# Keyswtiching made easy



## hbuus (Jun 24, 2009)

Is there an easy way of making keyswitches?

In my Sonivox library I have some 1st Violins instruments which I'd like to keyswitch between:

- Legato down bow
- Legato up bow
- Staccato
- Spiccato

It would be great if there was a really simple way of making a new instrument which would let me keyswitch between these four existing instruments.

What I'm looking for is something like Nils Liberg's Matrix alternation script, but using existing Kontakt instruments as matrix items instead of groups.

Thanks.

Best regards,
Henrik


----------



## Ashermusic (Jun 24, 2009)

hbuus @ Tue Jun 23 said:


> Is there an easy way of making keyswitches?
> 
> In my Sonivox library I have some 1st Violins instruments which I'd like to keyswitch between:
> 
> ...



When the new version of Keymap comes out, it will do Kontakt as well as EXS24 and it will be pretty easy to do.


----------



## Hal (Jun 24, 2009)

making key switching in Gigastudio is very fast and easy
i never tried to do that in kontakt


----------



## Thonex (Jun 24, 2009)

very easy...

no need to wait for Keymap:

http://vi-control.net/forum/viewtopic.php?t=4383


----------



## hbuus (Jun 24, 2009)

Thanks everybody.

Thonex, I actually stumbled upon that thread a long time ago and even had it bookmarked in my browser :oops: 
It's a great trick.
I wonder however: What if I switch between two XF instruments?
Will the position of the modulation wheel be "remembered" as I switch from one to another of these instruments?
Otherwise I will have to wiggle the mod wheel after keyswitching to a XF_volume instrument to make it audible.
That's not gonna work with keyswitching.
So I hope mod wheel position is remembered!
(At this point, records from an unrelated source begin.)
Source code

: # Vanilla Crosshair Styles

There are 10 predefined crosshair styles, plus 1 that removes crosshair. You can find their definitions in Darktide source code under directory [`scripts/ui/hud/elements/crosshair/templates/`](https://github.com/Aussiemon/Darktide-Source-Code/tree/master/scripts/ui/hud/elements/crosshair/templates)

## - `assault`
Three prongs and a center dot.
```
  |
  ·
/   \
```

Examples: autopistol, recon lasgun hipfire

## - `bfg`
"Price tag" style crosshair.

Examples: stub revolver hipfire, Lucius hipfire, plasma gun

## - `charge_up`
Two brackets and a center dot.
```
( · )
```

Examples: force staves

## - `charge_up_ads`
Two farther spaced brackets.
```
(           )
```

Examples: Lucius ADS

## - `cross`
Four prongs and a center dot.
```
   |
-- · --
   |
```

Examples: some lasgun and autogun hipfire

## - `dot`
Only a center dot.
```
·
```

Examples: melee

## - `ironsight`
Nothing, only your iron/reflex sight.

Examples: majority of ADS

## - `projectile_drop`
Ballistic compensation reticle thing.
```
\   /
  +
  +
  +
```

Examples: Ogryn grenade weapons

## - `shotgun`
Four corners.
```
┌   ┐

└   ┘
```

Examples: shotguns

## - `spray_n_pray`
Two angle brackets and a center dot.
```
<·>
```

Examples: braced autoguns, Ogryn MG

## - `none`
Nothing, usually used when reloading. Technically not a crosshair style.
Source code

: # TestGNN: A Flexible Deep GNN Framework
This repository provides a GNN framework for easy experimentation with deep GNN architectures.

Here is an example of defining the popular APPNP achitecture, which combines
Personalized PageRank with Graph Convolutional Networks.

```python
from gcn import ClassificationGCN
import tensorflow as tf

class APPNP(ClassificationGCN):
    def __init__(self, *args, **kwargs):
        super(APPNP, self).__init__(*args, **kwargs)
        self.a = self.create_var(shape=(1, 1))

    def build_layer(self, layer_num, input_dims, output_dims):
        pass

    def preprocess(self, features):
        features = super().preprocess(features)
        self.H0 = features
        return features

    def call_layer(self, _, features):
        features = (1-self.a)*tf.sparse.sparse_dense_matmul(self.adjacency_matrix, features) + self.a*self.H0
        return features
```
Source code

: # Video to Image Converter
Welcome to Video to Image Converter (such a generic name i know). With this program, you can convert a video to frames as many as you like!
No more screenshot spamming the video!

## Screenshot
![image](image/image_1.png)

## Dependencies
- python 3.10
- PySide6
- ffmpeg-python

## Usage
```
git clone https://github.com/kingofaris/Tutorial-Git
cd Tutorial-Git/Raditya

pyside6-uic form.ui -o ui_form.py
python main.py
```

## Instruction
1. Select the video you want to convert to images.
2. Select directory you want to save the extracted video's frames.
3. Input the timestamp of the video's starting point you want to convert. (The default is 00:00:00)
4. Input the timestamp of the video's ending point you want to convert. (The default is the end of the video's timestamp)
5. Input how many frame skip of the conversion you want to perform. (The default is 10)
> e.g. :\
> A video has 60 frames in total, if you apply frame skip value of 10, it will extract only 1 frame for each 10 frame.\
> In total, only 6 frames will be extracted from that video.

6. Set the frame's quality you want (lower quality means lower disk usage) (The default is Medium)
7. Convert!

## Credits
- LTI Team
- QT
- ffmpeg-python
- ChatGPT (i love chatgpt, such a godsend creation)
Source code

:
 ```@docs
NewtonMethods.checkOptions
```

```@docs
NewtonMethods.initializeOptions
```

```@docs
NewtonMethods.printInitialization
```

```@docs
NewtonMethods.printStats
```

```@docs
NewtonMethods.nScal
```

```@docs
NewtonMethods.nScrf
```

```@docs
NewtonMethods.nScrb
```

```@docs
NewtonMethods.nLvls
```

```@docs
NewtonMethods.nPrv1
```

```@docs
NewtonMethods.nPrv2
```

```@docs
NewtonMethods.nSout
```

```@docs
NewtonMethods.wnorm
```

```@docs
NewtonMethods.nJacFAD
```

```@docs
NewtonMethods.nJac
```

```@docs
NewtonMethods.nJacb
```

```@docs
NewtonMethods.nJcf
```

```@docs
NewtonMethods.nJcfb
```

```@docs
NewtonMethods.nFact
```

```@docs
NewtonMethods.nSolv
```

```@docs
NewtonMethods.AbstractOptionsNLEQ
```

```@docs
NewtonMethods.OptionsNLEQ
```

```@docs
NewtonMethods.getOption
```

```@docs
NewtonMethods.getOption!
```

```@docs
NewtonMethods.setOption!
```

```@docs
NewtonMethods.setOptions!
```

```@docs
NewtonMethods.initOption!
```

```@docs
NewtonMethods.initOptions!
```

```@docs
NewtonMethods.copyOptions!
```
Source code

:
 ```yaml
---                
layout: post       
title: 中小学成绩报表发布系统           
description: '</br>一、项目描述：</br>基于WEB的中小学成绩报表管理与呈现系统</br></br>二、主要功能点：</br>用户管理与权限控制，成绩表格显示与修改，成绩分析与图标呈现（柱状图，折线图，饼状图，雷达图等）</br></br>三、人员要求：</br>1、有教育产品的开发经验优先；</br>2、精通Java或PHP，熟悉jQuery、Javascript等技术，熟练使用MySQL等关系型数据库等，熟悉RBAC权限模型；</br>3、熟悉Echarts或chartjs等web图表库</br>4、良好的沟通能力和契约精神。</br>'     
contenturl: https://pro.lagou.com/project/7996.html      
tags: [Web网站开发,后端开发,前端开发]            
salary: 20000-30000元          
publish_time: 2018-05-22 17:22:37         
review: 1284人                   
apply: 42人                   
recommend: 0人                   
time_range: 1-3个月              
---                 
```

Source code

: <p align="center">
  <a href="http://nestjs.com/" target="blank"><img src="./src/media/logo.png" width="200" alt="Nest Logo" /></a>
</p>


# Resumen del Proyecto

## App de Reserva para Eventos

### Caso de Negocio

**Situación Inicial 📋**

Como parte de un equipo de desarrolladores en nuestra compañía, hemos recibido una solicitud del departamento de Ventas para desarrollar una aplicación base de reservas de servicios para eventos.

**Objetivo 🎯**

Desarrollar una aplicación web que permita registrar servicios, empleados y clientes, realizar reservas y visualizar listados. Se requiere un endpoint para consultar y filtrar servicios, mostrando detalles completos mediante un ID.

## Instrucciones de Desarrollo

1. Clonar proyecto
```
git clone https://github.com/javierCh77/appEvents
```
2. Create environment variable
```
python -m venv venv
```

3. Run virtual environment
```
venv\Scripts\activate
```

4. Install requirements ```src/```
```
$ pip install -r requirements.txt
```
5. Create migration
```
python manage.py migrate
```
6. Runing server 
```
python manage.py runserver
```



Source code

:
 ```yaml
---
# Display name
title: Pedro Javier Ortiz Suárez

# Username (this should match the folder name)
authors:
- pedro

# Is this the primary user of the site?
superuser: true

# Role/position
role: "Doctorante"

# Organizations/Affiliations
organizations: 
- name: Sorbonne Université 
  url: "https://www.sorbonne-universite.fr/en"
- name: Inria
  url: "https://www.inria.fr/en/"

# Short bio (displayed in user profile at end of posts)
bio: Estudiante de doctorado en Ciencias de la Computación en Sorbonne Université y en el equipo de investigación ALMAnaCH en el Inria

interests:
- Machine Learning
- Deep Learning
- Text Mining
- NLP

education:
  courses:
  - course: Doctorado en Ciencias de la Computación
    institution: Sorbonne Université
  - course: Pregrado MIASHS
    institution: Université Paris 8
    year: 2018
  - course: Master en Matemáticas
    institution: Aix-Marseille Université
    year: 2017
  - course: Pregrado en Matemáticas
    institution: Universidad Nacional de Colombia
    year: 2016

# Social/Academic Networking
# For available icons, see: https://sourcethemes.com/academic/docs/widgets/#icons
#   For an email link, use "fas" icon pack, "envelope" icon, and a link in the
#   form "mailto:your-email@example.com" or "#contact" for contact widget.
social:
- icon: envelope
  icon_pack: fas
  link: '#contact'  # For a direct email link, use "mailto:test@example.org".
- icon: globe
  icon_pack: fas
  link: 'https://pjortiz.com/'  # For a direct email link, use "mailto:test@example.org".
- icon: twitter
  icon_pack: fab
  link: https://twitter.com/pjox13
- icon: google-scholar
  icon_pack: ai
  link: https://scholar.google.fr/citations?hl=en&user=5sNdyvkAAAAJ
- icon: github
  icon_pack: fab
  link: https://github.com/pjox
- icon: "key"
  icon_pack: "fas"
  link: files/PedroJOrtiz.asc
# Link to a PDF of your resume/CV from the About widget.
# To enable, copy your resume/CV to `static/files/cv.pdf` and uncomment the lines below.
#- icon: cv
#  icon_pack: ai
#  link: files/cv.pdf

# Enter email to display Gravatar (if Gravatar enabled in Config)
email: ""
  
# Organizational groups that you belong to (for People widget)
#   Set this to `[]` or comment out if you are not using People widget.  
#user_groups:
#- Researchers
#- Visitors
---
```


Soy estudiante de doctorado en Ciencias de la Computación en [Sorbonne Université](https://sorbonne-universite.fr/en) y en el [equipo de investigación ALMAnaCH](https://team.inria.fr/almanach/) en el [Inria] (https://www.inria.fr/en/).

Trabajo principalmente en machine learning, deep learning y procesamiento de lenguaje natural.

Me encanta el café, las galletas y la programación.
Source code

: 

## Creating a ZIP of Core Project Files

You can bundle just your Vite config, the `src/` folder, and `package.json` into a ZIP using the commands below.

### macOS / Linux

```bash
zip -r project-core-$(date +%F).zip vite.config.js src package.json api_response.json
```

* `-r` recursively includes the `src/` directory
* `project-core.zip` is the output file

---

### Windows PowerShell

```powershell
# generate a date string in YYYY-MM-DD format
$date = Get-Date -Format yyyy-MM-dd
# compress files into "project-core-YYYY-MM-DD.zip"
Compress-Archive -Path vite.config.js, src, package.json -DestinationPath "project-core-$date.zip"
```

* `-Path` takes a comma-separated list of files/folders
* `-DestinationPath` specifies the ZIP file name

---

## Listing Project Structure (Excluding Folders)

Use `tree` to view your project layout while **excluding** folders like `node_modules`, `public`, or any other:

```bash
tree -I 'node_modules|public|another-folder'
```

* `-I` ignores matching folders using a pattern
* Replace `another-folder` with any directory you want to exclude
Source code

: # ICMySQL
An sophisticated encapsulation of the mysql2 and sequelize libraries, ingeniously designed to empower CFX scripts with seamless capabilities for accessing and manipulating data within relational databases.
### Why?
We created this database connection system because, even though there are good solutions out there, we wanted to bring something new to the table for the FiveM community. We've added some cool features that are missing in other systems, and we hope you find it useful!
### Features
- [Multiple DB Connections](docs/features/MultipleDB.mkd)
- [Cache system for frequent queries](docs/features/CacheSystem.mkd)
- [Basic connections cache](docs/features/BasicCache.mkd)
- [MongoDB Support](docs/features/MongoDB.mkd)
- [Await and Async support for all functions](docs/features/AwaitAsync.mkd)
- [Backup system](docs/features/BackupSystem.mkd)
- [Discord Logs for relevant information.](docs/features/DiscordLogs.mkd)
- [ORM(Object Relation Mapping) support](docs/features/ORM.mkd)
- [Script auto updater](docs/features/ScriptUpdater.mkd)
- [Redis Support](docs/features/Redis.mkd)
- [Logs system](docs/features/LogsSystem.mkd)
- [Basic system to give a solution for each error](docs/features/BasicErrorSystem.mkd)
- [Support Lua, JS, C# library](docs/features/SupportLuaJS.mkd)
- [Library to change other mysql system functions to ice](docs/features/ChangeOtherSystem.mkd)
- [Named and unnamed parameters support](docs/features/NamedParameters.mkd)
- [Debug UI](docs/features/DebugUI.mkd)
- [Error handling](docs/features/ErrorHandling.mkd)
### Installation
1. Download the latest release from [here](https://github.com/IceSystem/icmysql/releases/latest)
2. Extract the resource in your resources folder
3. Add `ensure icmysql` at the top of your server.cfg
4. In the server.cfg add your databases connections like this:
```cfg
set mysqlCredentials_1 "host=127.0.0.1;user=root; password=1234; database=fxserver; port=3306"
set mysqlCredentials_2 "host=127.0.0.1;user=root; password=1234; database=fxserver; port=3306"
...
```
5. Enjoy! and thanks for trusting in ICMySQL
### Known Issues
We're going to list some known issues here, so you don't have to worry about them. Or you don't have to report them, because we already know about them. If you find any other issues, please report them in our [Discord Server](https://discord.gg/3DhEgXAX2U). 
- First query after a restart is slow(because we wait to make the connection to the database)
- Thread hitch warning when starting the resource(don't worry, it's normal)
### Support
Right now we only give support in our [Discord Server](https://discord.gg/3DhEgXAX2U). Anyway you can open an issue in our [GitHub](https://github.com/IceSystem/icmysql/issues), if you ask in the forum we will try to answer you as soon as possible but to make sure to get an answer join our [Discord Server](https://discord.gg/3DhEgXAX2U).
I'm checking out Redmatica's homepage to read more about Keymap also though.
It's mostly out of curiosity to see what it's about.
Thonex' trick is free; Keymap costs money! :D


----------



## Thonex (Jun 24, 2009)

hbuus @ Wed Jun 24 said:


> Thanks everybody.
> 
> Thonex, I actually stumbled upon that thread a long time ago and even had it bookmarked in my browser :oops:
> It's a great trick.
> ...



Read that whole thread. I think Nickie posted a multi script to do what you wont with regards to x-fade patches and remembering the x-fade values of the previous patch.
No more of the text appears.